Sofar Sounds

US Wealth Napolitano |

By: Tom Schulte

I have always considered myself somewhat of an old soul. More often than not I prefer a quiet, smaller get-together at a friend’s house as opposed to a night out on the town. Rounds of Setback (Pitch, High-Low-Jack) with the Celtics game on in the background over sitting in the TD Garden’s nosebleed sections. However, more than anything, I despise large concerts & festivals. Far too many times I have found myself out hundreds of dollars to witness performers underperform within venues that better-resemble modern day warzones. Sound quality and acoustics are always the production crew’s afterthought and as a result, I find that the overall experience tarnishes my appreciation for the artists’ work. Nonetheless, when I was offered a concert ticket last weekend for a Sofar Sound show, I begrudgingly accepted with no prior knowledge of what I was in for.

To my surprise, Sofar Sounds was not a mildly well-named band, but instead a platform for smaller groups to organize concerts in more intimate settings. The venues range from quaint retail shops and cafes to unused beer halls and corporate office space—essentially, wherever local business owners allow. In order to keep attendee numbers under 100 per show, you must apply for concert dates in the neighborhoods of your choice. The kicker however, is that they keep the artists and exact address of the venue a secret until hours before the actual show. At first, this secrecy irked me a bit, but I learned quickly that half the fun of these concerts are the uniqueness of their venues. And while you are left in the dark in regards to the address, you know the general neighborhood, which allows for the logistical planning of a pre-show drink.

Our tickets had brought us to the SoWa neighborhood of Boston (South of Washington area in the South End), more specifically, to a women’s clothing store named Ash & Rose. Within a mixed-use building primarily consisting of art studios, Ash & Rose offers the beloved interior exposed brick aesthetics that are synonymous with the South End, along with large northerly-facing windows looking out towards the city. Complete with a makeshift stage and minor lighting equipment, the nearly 100 of us concert-goers found room to spread out, facing the stage. While the organizers of Sofar Sound events do offer a liberal BYOB-policy, they are extremely strict on their no cell phone use rule as well as unnecessary exit policy. These rigid rules are all in place to try and protect the intimacy and sound quality of the show, for which is the purpose of such events—I believe most everyone is appreciative of this.

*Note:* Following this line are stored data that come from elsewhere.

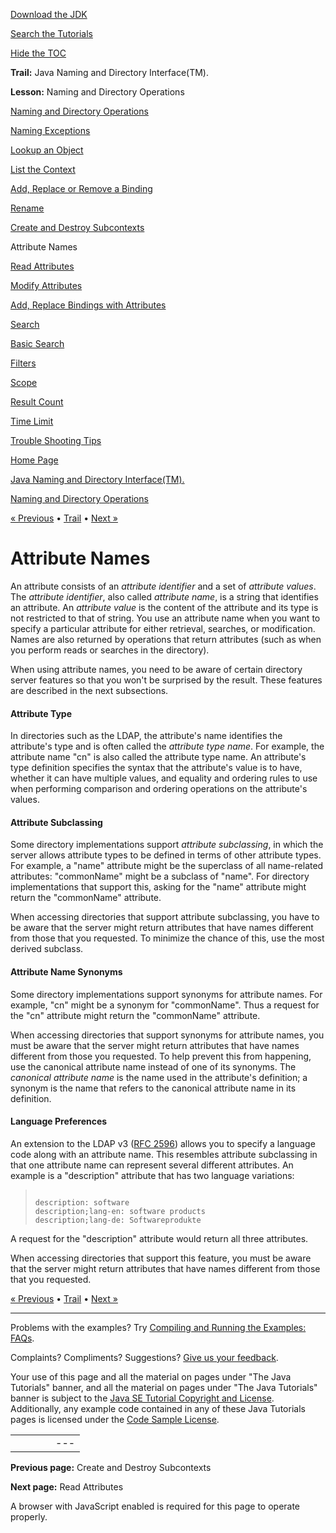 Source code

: [Download
the JDK](http://java.sun.com/javase/6/download.jsp)
  
[Search the
Tutorials](../../search.html)
  
[Hide the TOC](javascript:toggleLeft())

**Trail:** Java Naming and Directory Interface(TM).
  
**Lesson:** Naming and Directory Operations

[Naming and Directory Operations](index.html)

[Naming Exceptions](exception.html)

[Lookup an Object](lookup.html)

[List the Context](list.html)

[Add, Replace or Remove a Binding](bind.html)

[Rename](rename.html)

[Create and Destroy Subcontexts](create.html)

Attribute Names

[Read Attributes](getattrs.html)

[Modify Attributes](modattrs.html)

[Add, Replace Bindings with Attributes](bindattr.html)

[Search](search.html)

[Basic Search](basicsearch.html)

[Filters](filter.html)

[Scope](scope.html)

[Result Count](countlimit.html)

[Time Limit](timelimit.html)

[Trouble Shooting Tips](faq.html)

[Home Page](../../index.html)
>
[Java Naming and Directory Interface(TM).](../index.html)
>
[Naming and Directory Operations](index.html)

[« Previous](create.html) • [Trail](../TOC.html) • [Next »](getattrs.html)

# Attribute Names

An attribute consists of an *attribute identifier* and a
set of *attribute values*.
The *attribute identifier*, also called *attribute name*,
is a string that identifies an attribute.
An *attribute value* is the content of the attribute and its type
is not restricted to that of string.
You use an attribute name when you want to
specify a particular attribute for either retrieval,
searches, or modification. Names are also returned by operations
that return attributes (such as when you perform reads or searches
in the directory).

When using attribute names,
you need to be aware of certain directory server features
so that you won't be surprised by the result.
These features are described in the next subsections.

#### Attribute Type

In directories such as the LDAP, the attribute's name identifies the
attribute's type and is often called the *attribute type
name*. For example, the attribute name
"cn" is also called the
attribute type name. An attribute's type definition specifies the
syntax that the attribute's value is to have, whether it can have
multiple values, and equality and ordering rules to use when
performing comparison and ordering operations on the attribute's values.

#### Attribute Subclassing

Some directory implementations support *attribute subclassing*,
in which the server allows attribute types to be defined in
terms of other attribute types. For example,
a "name" attribute might be the superclass of all name-related
attributes: "commonName" might be a subclass of
"name".
For directory implementations that support this,
asking for the "name" attribute might return the
"commonName" attribute.

When accessing directories that support attribute subclassing,
you have to be aware that the server might return
attributes that have names different from those that
you requested.
To minimize the chance of this, use the most derived subclass.

#### Attribute Name Synonyms

Some directory implementations support synonyms for attribute
names. For example,
"cn" might be a synonym for "commonName".
Thus a request for the "cn" attribute might
return the "commonName" attribute.

When accessing directories that support synonyms for attribute names,
you must be aware that the server might return
attributes that have names different from those you requested.
To help prevent this from happening, use the canonical
attribute name instead of one of its synonyms.
The *canonical attribute name* is the name used in the attribute's definition;
a synonym is the name that refers to the canonical attribute name in its
definition.

#### Language Preferences

An extension to the LDAP v3
([RFC 2596](http://ietf.org/rfc/rfc2596.txt))
allows you to specify a language code along with an attribute name.
This resembles attribute subclassing in that
one attribute name can represent several different attributes.
An example is a "description" attribute that has two
language variations:
> ```
>
> description: software
> description;lang-en: software products
> description;lang-de: Softwareprodukte
>
> ```

A request for the "description" attribute would return all three attributes.

When accessing directories that support this feature,
you must be aware that the server might return
attributes that have names different from those
that you requested.

[« Previous](create.html)
•
[Trail](../TOC.html)
•
[Next »](getattrs.html)

---

Problems with the examples? Try [Compiling and Running
the Examples: FAQs](../../information/run-examples.html).
  
Complaints? Compliments? Suggestions? [Give
us your feedback](http://download.oracle.com/javase/feedback.html).

Your use of this page and all the material on pages under "The Java Tutorials" banner,
and all the material on pages under "The Java Tutorials" banner is subject to the [Java SE Tutorial Copyright
and License](../../information/license.html).
Additionally, any example code contained in any of these Java
Tutorials pages is licensed under the
[Code
Sample License](http://developers.sun.com/license/berkeley_license.html).

|  |  |  |  |  |
| --- | --- | --- | --- | --- |
| |  |  | | --- | --- | | duke image | Oracle logo | | [About Oracle](http://www.oracle.com/us/corporate/index.html) | [Oracle Technology Network](http://www.oracle.com/technology/index.html) | [Terms of Service](https://www.samplecode.oracle.com/servlets/CompulsoryClickThrough?type=TermsOfService) | Copyright © 1995, 2011 Oracle and/or its affiliates. All rights reserved. |

**Previous page:** Create and Destroy Subcontexts
  
**Next page:** Read Attributes




A browser with JavaScript enabled is required for this page to operate properly. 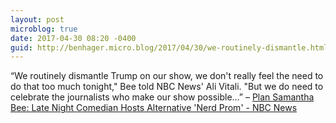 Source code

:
 ```yaml
---
layout: post
microblog: true
date: 2017-04-30 08:20 -0400
guid: http://benhager.micro.blog/2017/04/30/we-routinely-dismantle.html
---
```

“We routinely dismantle Trump on our show, we don't really feel the need to do that too much tonight," Bee told NBC News' Ali Vitali. "But we do need to celebrate the journalists who make our show possible…” – [Plan Samantha Bee: Late Night Comedian Hosts Alternative 'Nerd Prom' - NBC News](http://www.nbcnews.com/news/us-news/plan-samantha-bee-late-night-comedian-hosts-alternative-nerd-prom-n752871?cid=sm_npd_nn_tw_ma)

Over the course of the three hour show, four extremely talented duos and trios played four to five songs each. From rock to rap covers and everything in between, seemingly all types of music were touched upon. Looking back on it, I cannot remember leaving a concert feeling so satisfied. The sound was crisp and clear, the venue was unlike any I had experienced before, and our peers were incredibly respectful and polite. Currently I am on the waiting list for shows in Back Bay and the North End for this spring—the vague and secret acceptance email cannot come soon enough!